### [Instructions for the task]
Starting from the line that holds "5. **Construtores:** É", print every line through the end of the records, first and last included.
(Dataset extract begins)
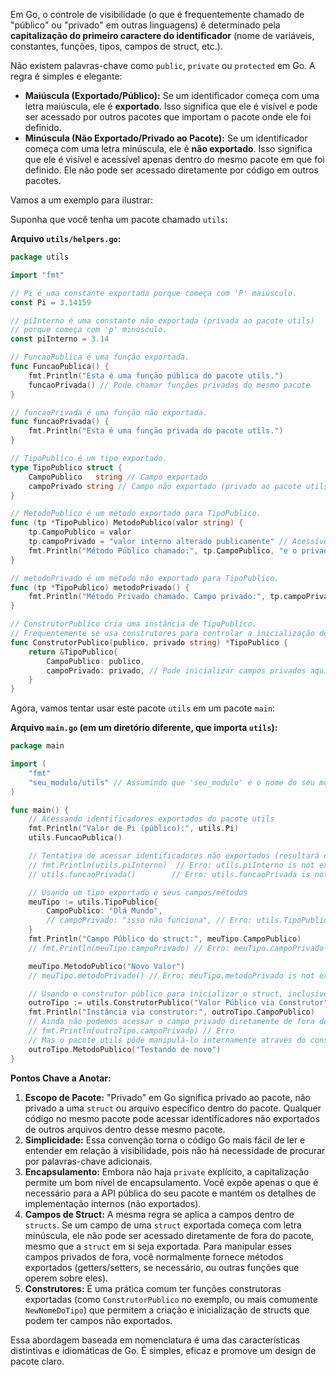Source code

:Em Go, o controle de visibilidade (o que é frequentemente chamado de "público" ou "privado" em outras linguagens) é determinado pela **capitalização do primeiro caractere do identificador** (nome de variáveis, constantes, funções, tipos, campos de struct, etc.).

Não existem palavras-chave como `public`, `private` ou `protected` em Go. A regra é simples e elegante:

- **Maiúscula (Exportado/Público):** Se um identificador começa com uma letra maiúscula, ele é **exportado**. Isso significa que ele é visível e pode ser acessado por outros pacotes que importam o pacote onde ele foi definido.
- **Minúscula (Não Exportado/Privado ao Pacote):** Se um identificador começa com uma letra minúscula, ele é **não exportado**. Isso significa que ele é visível e acessível apenas dentro do mesmo pacote em que foi definido. Ele não pode ser acessado diretamente por código em outros pacotes.

Vamos a um exemplo para ilustrar:

Suponha que você tenha um pacote chamado `utils`:

**Arquivo `utils/helpers.go`:**


```Go
package utils

import "fmt"

// Pi é uma constante exportada porque começa com 'P' maiúsculo.
const Pi = 3.14159

// piInterno é uma constante não exportada (privada ao pacote utils)
// porque começa com 'p' minúsculo.
const piInterno = 3.14

// FuncaoPublica é uma função exportada.
func FuncaoPublica() {
	fmt.Println("Esta é uma função pública do pacote utils.")
	funcaoPrivada() // Pode chamar funções privadas do mesmo pacote
}

// funcaoPrivada é uma função não exportada.
func funcaoPrivada() {
	fmt.Println("Esta é uma função privada do pacote utils.")
}

// TipoPublico é um tipo exportado.
type TipoPublico struct {
	CampoPublico   string // Campo exportado
	campoPrivado string // Campo não exportado (privado ao pacote utils)
}

// MetodoPublico é um método exportado para TipoPublico.
func (tp *TipoPublico) MetodoPublico(valor string) {
	tp.CampoPublico = valor
	tp.campoPrivado = "valor interno alterado publicamente" // Acessível dentro do mesmo pacote
	fmt.Println("Método Público chamado:", tp.CampoPublico, "e o privado é:", tp.campoPrivado)
}

// metodoPrivado é um método não exportado para TipoPublico.
func (tp *TipoPublico) metodoPrivado() {
	fmt.Println("Método Privado chamado. Campo privado:", tp.campoPrivado)
}

// ConstrutorPublico cria uma instância de TipoPublico.
// Frequentemente se usa construtores para controlar a inicialização de campos privados.
func ConstrutorPublico(publico, privado string) *TipoPublico {
	return &TipoPublico{
		CampoPublico: publico,
		campoPrivado: privado, // Pode inicializar campos privados aqui
	}
}
```

Agora, vamos tentar usar este pacote `utils` em um pacote `main`:

**Arquivo `main.go` (em um diretório diferente, que importa `utils`):**


```Go
package main

import (
	"fmt"
	"seu_modulo/utils" // Assumindo que 'seu_modulo' é o nome do seu módulo Go
)

func main() {
	// Acessando identificadores exportados do pacote utils
	fmt.Println("Valor de Pi (público):", utils.Pi)
	utils.FuncaoPublica()

	// Tentativa de acessar identificadores não exportados (resultará em erro de compilação)
	// fmt.Println(utils.piInterno)  // Erro: utils.piInterno is not exported
	// utils.funcaoPrivada()        // Erro: utils.funcaoPrivada is not exported

	// Usando um tipo exportado e seus campos/métodos
	meuTipo := utils.TipoPublico{
		CampoPublico: "Olá Mundo",
		// campoPrivado: "isso não funciona", // Erro: utils.TipoPublico.campoPrivado is not exported
	}
	fmt.Println("Campo Público do struct:", meuTipo.CampoPublico)
	// fmt.Println(meuTipo.campoPrivado) // Erro: meuTipo.campoPrivado is not exported

	meuTipo.MetodoPublico("Novo Valor")
	// meuTipo.metodoPrivado() // Erro: meuTipo.metodoPrivado is not exported

	// Usando o construtor público para inicializar o struct, inclusive campos privados
	outroTipo := utils.ConstrutorPublico("Valor Público via Construtor", "Valor Privado via Construtor")
	fmt.Println("Instância via construtor:", outroTipo.CampoPublico)
	// Ainda não podemos acessar o campo privado diretamente de fora do pacote
	// fmt.Println(outroTipo.campoPrivado) // Erro
	// Mas o pacote utils pôde manipulá-lo internamente através do construtor e métodos públicos.
	outroTipo.MetodoPublico("Testando de novo")
}
```

**Pontos Chave a Anotar:**

1. **Escopo de Pacote:** "Privado" em Go significa privado ao pacote, não privado a uma `struct` ou arquivo específico dentro do pacote. Qualquer código no mesmo pacote pode acessar identificadores não exportados de outros arquivos dentro desse mesmo pacote.
2. **Simplicidade:** Essa convenção torna o código Go mais fácil de ler e entender em relação à visibilidade, pois não há necessidade de procurar por palavras-chave adicionais.
3. **Encapsulamento:** Embora não haja `private` explícito, a capitalização permite um bom nível de encapsulamento. Você expõe apenas o que é necessário para a API pública do seu pacote e mantém os detalhes de implementação internos (não exportados).
4. **Campos de Struct:** A mesma regra se aplica a campos dentro de `structs`. Se um campo de uma `struct` exportada começa com letra minúscula, ele não pode ser acessado diretamente de fora do pacote, mesmo que a `struct` em si seja exportada. Para manipular esses campos privados de fora, você normalmente fornece métodos exportados (getters/setters, se necessário, ou outras funções que operem sobre eles).
5. **Construtores:** É uma prática comum ter funções construtoras exportadas (como `ConstrutorPublico` no exemplo, ou mais comumente `NewNomeDoTipo`) que permitem a criação e inicialização de structs que podem ter campos não exportados.

Essa abordagem baseada em nomenclatura é uma das características distintivas e idiomáticas de Go. É simples, eficaz e promove um design de pacote claro.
(Dataset extract ends)
### [Result of this task]
5. **Construtores:** É uma prática comum ter funções construtoras exportadas (como `ConstrutorPublico` no exemplo, ou mais comumente `NewNomeDoTipo`) que permitem a criação e inicialização de structs que podem ter campos não exportados.

Essa abordagem baseada em nomenclatura é uma das características distintivas e idiomáticas de Go. É simples, eficaz e promove um design de pacote claro.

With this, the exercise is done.